Posted By By Chris Paradiso, CPIA - Owner and President of Paradiso Financial & Insurance Services, Monday, February 24, 2014
Updated: Friday, February 21, 2014

Who's Afraid of the Big, Bad Blog?
By Chris Paradiso, CPIA

The whole notion of blogging can, for some people, seem daunting.  But it doesn't need to be.  Blogging is simply sharing thoughts and other information in writing-something you've probably been doing in newsletters or e-mails for years.

A key difference between blogs and what you've been doing all along is the platform or delivery method used to share the info.  Blogs are online (the term, "blog," is short for Web Log) and they're often created using a blog editor on Word Press or a similar platform.

Following are some tips that could help ease some of the worries about blogging and get you started  successfully:

1. Save your posts in a Word document. Saving posts in a document rather than crafting them directly in your blog editor can potentially save time and heartache. If something goes wrong—and it invariably does—Word auto-saves content; blog editors don’t, so you could lose what you’ve written.  Once the Word document is ready—and edited—transfer it to your blog editor, "preview” it and then click "publish.”

2. Back up your blog. No matter how careful you are, a blog can get mistakenly deleted in a flash.  I can’t stress enough how important it is to back up your site.  Most hosting services will have a back-up feature in place; know how it works and make sure it’s functional.

3. Pay attention—and respond—to comments. One of the most valuable features of blogging is the ability connect with people. If you fail to respond to comments left by readers, you don’t connect. Don’t ignore what your audience says. Responding to comments not only increases your connection with others, but when casual visitors see you interact, they’re more apt to subscribe.  Plus, more comments and more activity boost your search engine ranking.

4. Filter responses. Legitimate comments are great. SPAM comments? Not so much. Install an automatic SPAM filter on your blog to keep unwanted comments away. is a free Word Press plugin that filters out spam and lets well-intentioned comments appear. Unfortunately, the more popular your blog becomes, the more SPAM you’ll receive, so it’s important to filter out the bad stuff as quickly as possible. 

5. Leverage your blogs on social platforms. A great part of blogging is connecting with others.  Set up accounts on Facebook, Vine, Instagram, Twitter, Google+, Pinterest and LinkedIn—among others—to build your social following and boost traffic to your blog.  Plugins are available that will integrate your social profiles with your blog. 

6. Start learning about HTML. Get at least a basic understanding of hypertext markup language—the main language for creating web pages. This is important because, as we know, Google makes the rules around search results, and its algorithms that drive search placement read and take into account HTML. Proper use of the language, which web browsers actually use to interpret and compose text, helps Google and other search engines find your business online. I often compare it to a fingerprint; it’s identifies you and your business, and nobody else’s. Prepare yourself to spend some time learning and using HTML; it will make your life a whole lot easier!

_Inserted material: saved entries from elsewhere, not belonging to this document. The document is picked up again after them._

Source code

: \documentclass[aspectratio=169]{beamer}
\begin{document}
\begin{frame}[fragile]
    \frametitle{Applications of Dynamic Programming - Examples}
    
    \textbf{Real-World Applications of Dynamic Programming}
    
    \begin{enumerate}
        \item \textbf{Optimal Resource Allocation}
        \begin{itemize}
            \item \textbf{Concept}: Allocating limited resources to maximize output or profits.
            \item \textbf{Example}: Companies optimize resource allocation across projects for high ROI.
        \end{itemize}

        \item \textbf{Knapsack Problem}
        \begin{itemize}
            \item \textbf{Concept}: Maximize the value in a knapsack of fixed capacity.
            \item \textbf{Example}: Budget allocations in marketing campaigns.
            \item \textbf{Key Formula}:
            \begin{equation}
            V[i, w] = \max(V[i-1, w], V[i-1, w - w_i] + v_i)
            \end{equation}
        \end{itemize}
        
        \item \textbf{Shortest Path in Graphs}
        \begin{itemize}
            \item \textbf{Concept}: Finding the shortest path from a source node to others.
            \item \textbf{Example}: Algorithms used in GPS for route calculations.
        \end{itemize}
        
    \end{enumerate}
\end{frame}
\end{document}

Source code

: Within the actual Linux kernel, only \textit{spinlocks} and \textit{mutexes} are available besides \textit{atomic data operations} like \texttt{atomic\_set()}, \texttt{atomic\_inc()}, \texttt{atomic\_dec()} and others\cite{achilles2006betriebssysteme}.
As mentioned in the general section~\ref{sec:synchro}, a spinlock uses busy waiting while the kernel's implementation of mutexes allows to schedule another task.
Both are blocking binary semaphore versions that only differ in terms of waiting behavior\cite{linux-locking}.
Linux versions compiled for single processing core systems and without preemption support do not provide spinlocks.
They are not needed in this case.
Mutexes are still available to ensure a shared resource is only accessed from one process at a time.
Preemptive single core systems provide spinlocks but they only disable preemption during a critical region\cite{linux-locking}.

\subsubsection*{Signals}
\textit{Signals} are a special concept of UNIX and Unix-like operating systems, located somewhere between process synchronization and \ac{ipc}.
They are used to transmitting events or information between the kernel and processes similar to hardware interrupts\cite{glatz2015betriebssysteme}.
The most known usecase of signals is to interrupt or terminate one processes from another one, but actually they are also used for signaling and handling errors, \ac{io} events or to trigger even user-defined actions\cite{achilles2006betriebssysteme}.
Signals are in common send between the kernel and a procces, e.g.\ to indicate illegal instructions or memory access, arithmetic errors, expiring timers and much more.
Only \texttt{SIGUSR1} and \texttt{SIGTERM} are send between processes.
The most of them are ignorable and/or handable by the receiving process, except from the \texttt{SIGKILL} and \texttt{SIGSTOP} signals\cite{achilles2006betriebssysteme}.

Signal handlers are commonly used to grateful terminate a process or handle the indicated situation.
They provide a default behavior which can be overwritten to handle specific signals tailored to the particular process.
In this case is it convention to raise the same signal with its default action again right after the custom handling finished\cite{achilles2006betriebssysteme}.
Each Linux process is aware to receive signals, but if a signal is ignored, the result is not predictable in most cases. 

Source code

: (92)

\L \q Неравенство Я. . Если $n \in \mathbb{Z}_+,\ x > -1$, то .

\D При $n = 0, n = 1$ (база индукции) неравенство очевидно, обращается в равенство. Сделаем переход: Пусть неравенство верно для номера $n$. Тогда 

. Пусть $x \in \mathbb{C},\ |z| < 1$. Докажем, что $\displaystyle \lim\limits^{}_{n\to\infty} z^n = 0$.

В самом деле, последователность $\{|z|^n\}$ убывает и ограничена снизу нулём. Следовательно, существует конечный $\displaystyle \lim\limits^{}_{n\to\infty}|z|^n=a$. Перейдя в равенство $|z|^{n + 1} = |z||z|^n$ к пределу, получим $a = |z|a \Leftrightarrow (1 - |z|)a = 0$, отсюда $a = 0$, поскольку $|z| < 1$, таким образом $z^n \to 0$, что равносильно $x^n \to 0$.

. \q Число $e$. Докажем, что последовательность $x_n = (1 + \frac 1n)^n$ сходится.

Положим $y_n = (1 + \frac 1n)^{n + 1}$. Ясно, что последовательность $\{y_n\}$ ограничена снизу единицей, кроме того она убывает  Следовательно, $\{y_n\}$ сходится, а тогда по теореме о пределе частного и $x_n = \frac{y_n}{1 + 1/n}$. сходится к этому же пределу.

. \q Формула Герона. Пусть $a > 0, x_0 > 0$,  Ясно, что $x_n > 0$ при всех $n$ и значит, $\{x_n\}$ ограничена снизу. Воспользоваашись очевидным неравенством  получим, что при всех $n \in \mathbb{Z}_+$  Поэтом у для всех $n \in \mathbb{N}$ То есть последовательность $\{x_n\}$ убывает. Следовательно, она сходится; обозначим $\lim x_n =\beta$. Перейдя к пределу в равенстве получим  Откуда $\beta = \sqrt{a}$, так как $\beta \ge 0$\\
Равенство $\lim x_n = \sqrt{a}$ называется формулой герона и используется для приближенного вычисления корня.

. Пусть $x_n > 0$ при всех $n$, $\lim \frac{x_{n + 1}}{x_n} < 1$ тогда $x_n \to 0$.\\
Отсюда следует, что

7. Keep an open mind and never stop learning. If you feel you know it all or that you’ve "arrived,” your blog will become stale and start losing followers and traffic.  Stay interested and keep learning about successful blogging—in web articles, YouTube videos, social networks, discussion forums and more. Your skills will improve and your confidence—and success—will grow.

AIMS Society Board member Chris Paradiso, CPIA, is owner and president of Paradiso Financial & Insurance Services in Stafford Springs, Conn.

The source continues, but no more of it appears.